## Problem:
Look through the listing below, and wherever a line has the string "username", copy it.

···

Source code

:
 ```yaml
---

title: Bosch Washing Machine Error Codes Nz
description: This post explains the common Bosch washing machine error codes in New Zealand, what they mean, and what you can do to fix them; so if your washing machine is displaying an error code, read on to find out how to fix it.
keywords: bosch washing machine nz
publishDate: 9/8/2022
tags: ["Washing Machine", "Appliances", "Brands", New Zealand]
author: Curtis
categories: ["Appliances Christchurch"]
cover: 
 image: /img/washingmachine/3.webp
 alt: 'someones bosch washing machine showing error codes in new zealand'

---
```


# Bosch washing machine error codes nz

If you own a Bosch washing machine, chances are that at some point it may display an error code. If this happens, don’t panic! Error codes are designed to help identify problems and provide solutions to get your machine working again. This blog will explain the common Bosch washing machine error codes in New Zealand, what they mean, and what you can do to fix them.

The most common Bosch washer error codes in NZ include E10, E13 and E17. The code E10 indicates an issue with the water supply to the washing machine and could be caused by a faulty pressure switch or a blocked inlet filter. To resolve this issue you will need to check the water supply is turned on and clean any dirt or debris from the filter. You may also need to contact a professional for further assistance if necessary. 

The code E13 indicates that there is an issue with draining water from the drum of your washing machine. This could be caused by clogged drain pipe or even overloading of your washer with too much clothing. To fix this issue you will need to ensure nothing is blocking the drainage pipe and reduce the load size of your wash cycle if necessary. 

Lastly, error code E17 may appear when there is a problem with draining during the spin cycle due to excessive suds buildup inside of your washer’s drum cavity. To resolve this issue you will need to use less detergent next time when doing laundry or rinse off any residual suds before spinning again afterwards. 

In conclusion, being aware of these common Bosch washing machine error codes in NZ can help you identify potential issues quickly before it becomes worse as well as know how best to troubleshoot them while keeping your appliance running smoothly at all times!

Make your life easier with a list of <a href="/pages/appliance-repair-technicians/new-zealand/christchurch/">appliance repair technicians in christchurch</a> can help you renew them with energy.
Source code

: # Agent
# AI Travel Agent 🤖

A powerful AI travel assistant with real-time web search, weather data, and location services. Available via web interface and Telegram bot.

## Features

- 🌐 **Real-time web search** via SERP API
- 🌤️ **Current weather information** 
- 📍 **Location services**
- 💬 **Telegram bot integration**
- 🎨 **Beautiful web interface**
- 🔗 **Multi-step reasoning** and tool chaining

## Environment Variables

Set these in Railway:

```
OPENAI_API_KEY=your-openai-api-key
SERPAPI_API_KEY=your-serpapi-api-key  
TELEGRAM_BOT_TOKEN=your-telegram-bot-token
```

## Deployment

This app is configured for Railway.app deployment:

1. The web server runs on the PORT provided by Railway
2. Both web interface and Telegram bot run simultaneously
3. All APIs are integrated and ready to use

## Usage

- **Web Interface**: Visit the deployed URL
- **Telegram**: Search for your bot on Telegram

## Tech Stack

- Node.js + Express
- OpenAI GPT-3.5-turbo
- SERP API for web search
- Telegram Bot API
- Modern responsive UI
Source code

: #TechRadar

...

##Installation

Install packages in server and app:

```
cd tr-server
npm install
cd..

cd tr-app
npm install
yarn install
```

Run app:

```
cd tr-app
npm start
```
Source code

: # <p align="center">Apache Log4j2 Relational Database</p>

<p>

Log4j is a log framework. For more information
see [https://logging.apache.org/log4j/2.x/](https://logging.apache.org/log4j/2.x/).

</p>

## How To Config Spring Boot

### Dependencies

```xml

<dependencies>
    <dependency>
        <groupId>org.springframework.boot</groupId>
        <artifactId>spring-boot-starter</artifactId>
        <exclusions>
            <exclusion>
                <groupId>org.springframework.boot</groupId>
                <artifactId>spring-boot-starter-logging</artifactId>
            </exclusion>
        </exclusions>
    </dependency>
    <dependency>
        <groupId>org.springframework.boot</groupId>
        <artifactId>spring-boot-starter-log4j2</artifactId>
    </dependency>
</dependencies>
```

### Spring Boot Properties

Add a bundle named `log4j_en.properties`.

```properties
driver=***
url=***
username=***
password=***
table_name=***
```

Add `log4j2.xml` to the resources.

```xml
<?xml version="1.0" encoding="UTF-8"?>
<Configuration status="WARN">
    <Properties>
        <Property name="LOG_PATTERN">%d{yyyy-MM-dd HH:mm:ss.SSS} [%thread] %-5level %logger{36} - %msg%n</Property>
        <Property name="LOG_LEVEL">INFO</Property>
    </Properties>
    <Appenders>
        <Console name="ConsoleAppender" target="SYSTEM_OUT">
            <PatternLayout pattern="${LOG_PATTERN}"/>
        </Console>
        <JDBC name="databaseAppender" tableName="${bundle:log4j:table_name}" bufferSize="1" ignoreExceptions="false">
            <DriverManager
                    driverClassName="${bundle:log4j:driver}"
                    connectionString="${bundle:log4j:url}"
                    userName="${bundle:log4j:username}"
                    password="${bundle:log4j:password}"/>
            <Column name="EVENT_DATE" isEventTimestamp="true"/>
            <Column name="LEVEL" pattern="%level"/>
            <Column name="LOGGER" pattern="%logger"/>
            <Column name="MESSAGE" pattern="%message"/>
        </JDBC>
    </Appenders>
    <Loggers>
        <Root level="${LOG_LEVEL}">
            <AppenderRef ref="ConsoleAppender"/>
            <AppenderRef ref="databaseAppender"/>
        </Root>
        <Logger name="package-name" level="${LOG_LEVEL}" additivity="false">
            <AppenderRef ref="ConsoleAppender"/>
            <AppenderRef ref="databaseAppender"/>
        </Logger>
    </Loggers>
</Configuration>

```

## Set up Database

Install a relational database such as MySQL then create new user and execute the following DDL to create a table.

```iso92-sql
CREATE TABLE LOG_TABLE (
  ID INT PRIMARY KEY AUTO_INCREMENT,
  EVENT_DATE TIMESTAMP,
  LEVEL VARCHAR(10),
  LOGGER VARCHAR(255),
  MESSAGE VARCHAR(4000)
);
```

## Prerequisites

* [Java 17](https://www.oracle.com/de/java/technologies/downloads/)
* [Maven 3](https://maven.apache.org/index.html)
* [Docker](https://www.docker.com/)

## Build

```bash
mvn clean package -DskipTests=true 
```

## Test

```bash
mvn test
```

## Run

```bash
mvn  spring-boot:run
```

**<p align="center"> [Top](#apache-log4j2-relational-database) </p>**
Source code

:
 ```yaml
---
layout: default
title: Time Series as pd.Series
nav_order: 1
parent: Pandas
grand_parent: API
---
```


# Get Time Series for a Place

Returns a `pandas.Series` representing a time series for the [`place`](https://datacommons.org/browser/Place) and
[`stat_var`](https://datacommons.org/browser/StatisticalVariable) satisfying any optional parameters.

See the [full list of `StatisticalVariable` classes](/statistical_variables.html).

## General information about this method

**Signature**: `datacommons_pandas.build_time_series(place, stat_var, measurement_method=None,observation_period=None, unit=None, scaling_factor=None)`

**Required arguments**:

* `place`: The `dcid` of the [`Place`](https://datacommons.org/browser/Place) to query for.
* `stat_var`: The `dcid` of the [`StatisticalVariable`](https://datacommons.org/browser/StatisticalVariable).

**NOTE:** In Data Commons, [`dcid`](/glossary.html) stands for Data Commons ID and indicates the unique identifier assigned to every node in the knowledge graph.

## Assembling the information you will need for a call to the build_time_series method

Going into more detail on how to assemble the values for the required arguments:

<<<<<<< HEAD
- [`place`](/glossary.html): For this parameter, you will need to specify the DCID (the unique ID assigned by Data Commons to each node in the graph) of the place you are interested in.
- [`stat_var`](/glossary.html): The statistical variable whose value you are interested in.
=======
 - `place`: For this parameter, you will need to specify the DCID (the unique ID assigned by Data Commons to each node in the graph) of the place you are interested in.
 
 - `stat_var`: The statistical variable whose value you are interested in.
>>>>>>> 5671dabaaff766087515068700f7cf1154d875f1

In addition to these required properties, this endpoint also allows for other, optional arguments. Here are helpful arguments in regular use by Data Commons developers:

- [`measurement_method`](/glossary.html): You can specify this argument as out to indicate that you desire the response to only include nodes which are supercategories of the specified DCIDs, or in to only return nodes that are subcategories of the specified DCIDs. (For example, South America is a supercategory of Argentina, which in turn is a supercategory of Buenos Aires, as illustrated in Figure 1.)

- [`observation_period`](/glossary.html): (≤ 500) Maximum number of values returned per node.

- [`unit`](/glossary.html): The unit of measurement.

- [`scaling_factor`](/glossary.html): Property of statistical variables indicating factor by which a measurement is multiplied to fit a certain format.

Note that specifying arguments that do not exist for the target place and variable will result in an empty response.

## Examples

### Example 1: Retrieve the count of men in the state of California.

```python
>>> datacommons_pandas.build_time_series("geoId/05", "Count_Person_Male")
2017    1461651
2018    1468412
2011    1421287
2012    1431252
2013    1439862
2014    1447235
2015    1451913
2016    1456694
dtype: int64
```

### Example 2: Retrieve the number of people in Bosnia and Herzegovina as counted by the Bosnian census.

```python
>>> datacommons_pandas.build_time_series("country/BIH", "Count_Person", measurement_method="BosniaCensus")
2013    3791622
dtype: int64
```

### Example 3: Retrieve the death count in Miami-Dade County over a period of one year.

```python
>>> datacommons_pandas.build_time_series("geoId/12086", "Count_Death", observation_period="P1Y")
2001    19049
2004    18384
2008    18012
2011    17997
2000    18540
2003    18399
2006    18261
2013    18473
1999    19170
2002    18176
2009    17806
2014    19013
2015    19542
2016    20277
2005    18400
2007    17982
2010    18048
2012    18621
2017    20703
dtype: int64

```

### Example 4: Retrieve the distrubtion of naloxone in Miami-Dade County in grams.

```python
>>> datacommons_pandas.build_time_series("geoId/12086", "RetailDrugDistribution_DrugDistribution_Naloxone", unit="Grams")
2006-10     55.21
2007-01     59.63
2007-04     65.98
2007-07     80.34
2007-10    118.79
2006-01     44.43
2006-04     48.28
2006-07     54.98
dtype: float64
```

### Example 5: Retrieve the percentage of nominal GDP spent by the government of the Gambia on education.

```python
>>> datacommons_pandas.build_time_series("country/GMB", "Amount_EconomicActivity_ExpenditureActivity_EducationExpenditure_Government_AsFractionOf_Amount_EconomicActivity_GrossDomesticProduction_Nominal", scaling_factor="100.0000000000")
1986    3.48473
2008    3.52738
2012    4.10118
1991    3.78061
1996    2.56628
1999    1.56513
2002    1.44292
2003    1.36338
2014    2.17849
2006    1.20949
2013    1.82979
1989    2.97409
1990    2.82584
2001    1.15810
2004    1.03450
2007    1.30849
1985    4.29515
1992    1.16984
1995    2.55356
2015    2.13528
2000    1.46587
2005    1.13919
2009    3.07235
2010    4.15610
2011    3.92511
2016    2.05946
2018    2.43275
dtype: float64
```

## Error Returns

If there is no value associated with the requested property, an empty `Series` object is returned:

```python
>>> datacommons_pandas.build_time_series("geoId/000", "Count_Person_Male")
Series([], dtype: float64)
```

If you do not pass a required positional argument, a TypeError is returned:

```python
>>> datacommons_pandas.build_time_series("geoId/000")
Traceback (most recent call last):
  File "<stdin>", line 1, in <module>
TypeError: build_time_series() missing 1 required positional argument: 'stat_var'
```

···

## Output for this exercise:
username=***
                    userName="${bundle:log4j:username}"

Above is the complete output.